Based on the changes, the amount of overall rebate will decline, increasing tax burden mainly on the middle-income taxpayers.
For example, a taxpayer who earned Tk 6 lakh a year was entitled to a tax credit of Tk 22,500 in the outgoing fiscal year.
According to the changes proposed by the NBR, the tax credit will fall to Tk 18,000. This will increase tax burden on the taxpayer, leaving him or her with less money to pay for food, education, healthcare and other necessities after tax payment.
By contrast, if an individual earns Tk 20 lakh annually, the amount of tax credit for the person will go up to Tk 60,000 in the next fiscal year from Tk 50,000 in the outgoing fiscal year, thanks to a 15 percent tax rebate benefit.
The reduction in tax liability of such individuals has surprised many like Snehasish Barua, partner of Snehasish Mahmud & Co, a chartered accountancy firm.
He explained that the advantage of the existing slabs of investment and tax rebate (15 percent tax rebate for income up to Tk 15 lakh) is that it gives higher credit to low-income groups and lower credit to higher income groups.
"The additional tax will be an extra burden [on taxpayers in lower-income slab] given the unabated inflationary trend.
"This is unfair to the middle-income groups, especially for those who earn Tk 10 lakh annually. Moreover, the rebate is reduced … The cost of living is going up. This will lead to a reduction in disposable income of the taxpayers," he noted.
Towfiqul Islam Khan, a senior research fellow at the Centre for Policy Dialogue, said corporate tax has been reduced for both exporters and domestic market-oriented businesses.

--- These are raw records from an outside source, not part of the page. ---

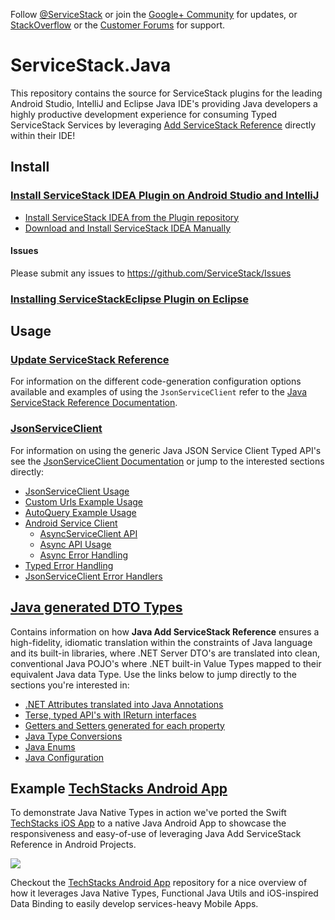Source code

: Follow [@ServiceStack](https://twitter.com/servicestack) or join the [Google+ Community](https://plus.google.com/communities/112445368900682590445)
for updates, or [StackOverflow](http://stackoverflow.com/questions/ask) or the [Customer Forums](https://forums.servicestack.net/) for support.

# ServiceStack.Java

This repository contains the source for ServiceStack plugins for the leading Android Studio, IntelliJ and Eclipse Java IDE's providing Java developers a highly productive development experience for consuming Typed ServiceStack Services by leveraging [Add ServiceStack Reference](https://github.com/ServiceStack/ServiceStack/wiki/Add-ServiceStack-Reference) directly within their IDE! 

## Install

### [Install ServiceStack IDEA Plugin on Android Studio and IntelliJ](https://github.com/ServiceStack/ServiceStack/wiki/Java-Add-ServiceStack-Reference#servicestack-idea-android-studio-plugin)
   - [Install ServiceStack IDEA from the Plugin repository](https://github.com/ServiceStack/ServiceStack/wiki/Java-Add-ServiceStack-Reference#install-servicestack-idea-from-the-plugin-repository)
   - [Download and Install ServiceStack IDEA Manually](https://github.com/ServiceStack/ServiceStack/wiki/Java-Add-ServiceStack-Reference#download-and-install-servicestack-idea-manually)

#### Issues

Please submit any issues to https://github.com/ServiceStack/Issues

### [Installing ServiceStackEclipse Plugin on Eclipse](https://github.com/ServiceStack/ServiceStack.Java/tree/master/src/ServiceStackEclipse)

## Usage

### [Update ServiceStack Reference](https://github.com/ServiceStack/ServiceStack/wiki/Java-Add-ServiceStack-Reference#update-servicestack-reference)

For information on the different code-generation configuration options available and examples of using the `JsonServiceClient` refer to the [Java ServiceStack Reference Documentation](https://github.com/ServiceStack/ServiceStack/wiki/Java-Add-ServiceStack-Reference#update-servicestack-reference).

### [JsonServiceClient](https://github.com/ServiceStack/ServiceStack/wiki/Java-Add-ServiceStack-Reference#jsonserviceclient-api)

For information on using the generic Java JSON Service Client Typed API's see the [JsonServiceClient Documentation](https://github.com/ServiceStack/ServiceStack/wiki/Java-Add-ServiceStack-Reference#jsonserviceclient-api) or jump to the interested sections directly:

 - [JsonServiceClient Usage](https://github.com/ServiceStack/ServiceStack/wiki/Java-Add-ServiceStack-Reference#jsonserviceclient-usage)
 - [Custom Urls Example Usage](https://github.com/ServiceStack/ServiceStack/wiki/Java-Add-ServiceStack-Reference#custom-example-usage)
 - [AutoQuery Example Usage](https://github.com/ServiceStack/ServiceStack/wiki/Java-Add-ServiceStack-Reference#autoquery-example-usage)
 - [Android Service Client](https://github.com/ServiceStack/ServiceStack/wiki/Java-Add-ServiceStack-Reference#androidserviceclient)
   - [AsyncServiceClient API](https://github.com/ServiceStack/ServiceStack/wiki/Java-Add-ServiceStack-Reference#asyncserviceclient-api)
   - [Async API Usage](https://github.com/ServiceStack/ServiceStack/wiki/Java-Add-ServiceStack-Reference#async-api-usage)
   - [Async Error Handling](https://github.com/ServiceStack/ServiceStack/wiki/Java-Add-ServiceStack-Reference#async-error-handling)
 - [Typed Error Handling](https://github.com/ServiceStack/ServiceStack/wiki/Java-Add-ServiceStack-Reference#typed-error-handling)
 - [JsonServiceClient Error Handlers](https://github.com/ServiceStack/ServiceStack/wiki/Java-Add-ServiceStack-Reference#jsonserviceclient-error-handlers)

## [Java generated DTO Types](https://github.com/ServiceStack/ServiceStack/wiki/Java-Add-ServiceStack-Reference#java-generated-dto-types)

Contains information on how **Java Add ServiceStack Reference** ensures a high-fidelity, idiomatic translation within the constraints of Java language and its built-in libraries, where .NET Server DTO's are translated into clean, conventional Java POJO's where .NET built-in Value Types mapped to their equivalent Java data Type. Use the links below to jump directly to the sections you're interested in:

 - [.NET Attributes translated into Java Annotations](https://github.com/ServiceStack/ServiceStack/wiki/Java-Add-ServiceStack-Reference#net-attributes-translated-into-java-annotations)
 - [Terse, typed API's with IReturn interfaces](https://github.com/ServiceStack/ServiceStack/wiki/Java-Add-ServiceStack-Reference#terse-typed-apis-with-ireturn-interfaces)
 - [Getters and Setters generated for each property](https://github.com/ServiceStack/ServiceStack/wiki/Java-Add-ServiceStack-Reference#getters-and-setters-generated-for-each-property)
 - [Java Type Conversions](https://github.com/ServiceStack/ServiceStack/wiki/Java-Add-ServiceStack-Reference#java-type-conversions)
 - [Java Enums](https://github.com/ServiceStack/ServiceStack/wiki/Java-Add-ServiceStack-Reference#java-enums)
 - [Java Configuration](https://github.com/ServiceStack/ServiceStack/wiki/Java-Add-ServiceStack-Reference#java-configuration)

## Example [TechStacks Android App](https://github.com/ServiceStackApps/TechStacksAndroidApp)
To demonstrate Java Native Types in action we've ported the Swift [TechStacks iOS App](https://github.com/ServiceStackApps/TechStacksApp) to a native Java Android App to showcase the responsiveness and easy-of-use of leveraging Java Add ServiceStack Reference in Android Projects. 

[![](https://raw.githubusercontent.com/ServiceStack/Assets/master/img/release-notes/techstacks-android-app.jpg)](https://github.com/ServiceStackApps/TechStacksAndroidApp)

Checkout the [TechStacks Android App](https://github.com/ServiceStackApps/TechStacksAndroidApp) repository for a nice overview of how it leverages Java Native Types, Functional Java Utils and iOS-inspired Data Binding to easily develop services-heavy Mobile Apps.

"But we see no exemption or waiver for the low-income and middle-income taxpayers. I am surprised… This is a sort of betrayal with them.
"The middle-class people don't get any relief… It seems there is no one to sympathise with them for the ordeals they are going through now," he added.
The CPD had earlier suggested increasing the tax-free income threshold for individuals to Tk 3.50 lakh in view of the added pressure of rising food inflation and the pandemic-induced erosion of income.
The next slab for individual income tax, which is 5 percent for an additional Tk 1 lakh, should be raised to Tk 3 lakh to provide a cushion to the middle-income earners, it said.
The suggestions, however, remain unheeded.
The CPD also said the NBR should reinstate the highest tax rate of 30 percent to promote tax justice.
In fiscal 2020-21, the NBR reduced the rate to 25 percent.
For the next fiscal year, the tax authority has not sought any changes in wealth tax surcharge. This means wealthy taxpayers will not have to pay any increased amount of wealth surcharge as the NBR has kept the ceiling of net wealth and the corresponding rate of tax surcharge unchanged for the second consecutive year.
The tax authority introduced the surcharge in 2011-12 as an alternative to wealth tax to collect more taxes from the affluent section of society.
TAX RULES TIGHTENED
The NBR has tightened tax rules to expand tax net and improve compliance by individuals and businesses in the next fiscal year. For instance, contractors will have to submit proof of submission of income tax return to avoid paying 50 percent higher tax on the payable amount.
During receipt of payment, service providers will also have to pay 50 percent higher tax for failing to show proof of tax return submission.
Snehasish said such a move will push up the cost of business.
Until now, savers in banks and financial institutions have to submit Taxpayers Identification Number (TINs) to avoid paying 15 percent tax on interest income from deposits. In the next fiscal year, they will have to show proof of tax return submission.
To recover unpaid tax, the NBR wants inclusion of a provision in the law to ask utility providers to disconnect gas, electricity and water supply in case of failure to pay undisputed tax.
It also seeks to widen the scope for spot assessment to bring more people under the tax net. Firms will also face higher scrutiny by tax offices that will see whether source tax has been collected properly.